Present each line of the entries below that holds the word "PDFs".

* Records for this task *
########################################

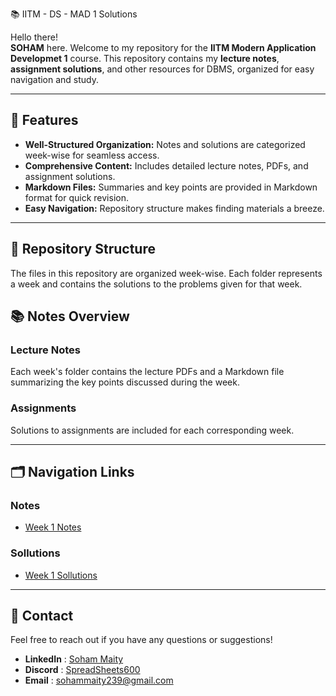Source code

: 📚 IITM - DS - MAD 1 Solutions

Hello there!  
**SOHAM** here. Welcome to my repository for the **IITM Modern Application Developmet 1** course. This repository contains my **lecture notes**, **assignment solutions**, and other resources for DBMS, organized for easy navigation and study.

---

## 📝 Features

- **Well-Structured Organization:** Notes and solutions are categorized week-wise for seamless access.
- **Comprehensive Content:** Includes detailed lecture notes, PDFs, and assignment solutions.
- **Markdown Files:** Summaries and key points are provided in Markdown format for quick revision.
- **Easy Navigation:** Repository structure makes finding materials a breeze.

---

## 📁 Repository Structure

The files in this repository are organized week-wise. Each folder represents a week and contains the solutions to the problems given for that week.


## 📚 Notes Overview

### Lecture Notes  
Each week's folder contains the lecture PDFs and a Markdown file summarizing the key points discussed during the week.  

### Assignments  
Solutions to assignments are included for each corresponding week.  

---

## 🗂️ Navigation Links

### Notes
- [Week 1 Notes](./Lecture%20Notes/Week%201)

### Sollutions
- [Week 1 Sollutions](./Graded%20Assesment/W1-GA.md)
---

## 💬 Contact

Feel free to reach out if you have any questions or suggestions!

- **LinkedIn** : [Soham Maity](https://www.linkedin.com/in/soham-maity-114466218)
- **Discord** : [SpreadSheets600](https://discord.com/users/727012870683885578)
- **Email** : [sohammaity239@gmail.com](mailto:sohammaity239@gmail.com)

########################################

* Answer to the problem *
- **Comprehensive Content:** Includes detailed lecture notes, PDFs, and assignment solutions.
Each week's folder contains the lecture PDFs and a Markdown file summarizing the key points discussed during the week.  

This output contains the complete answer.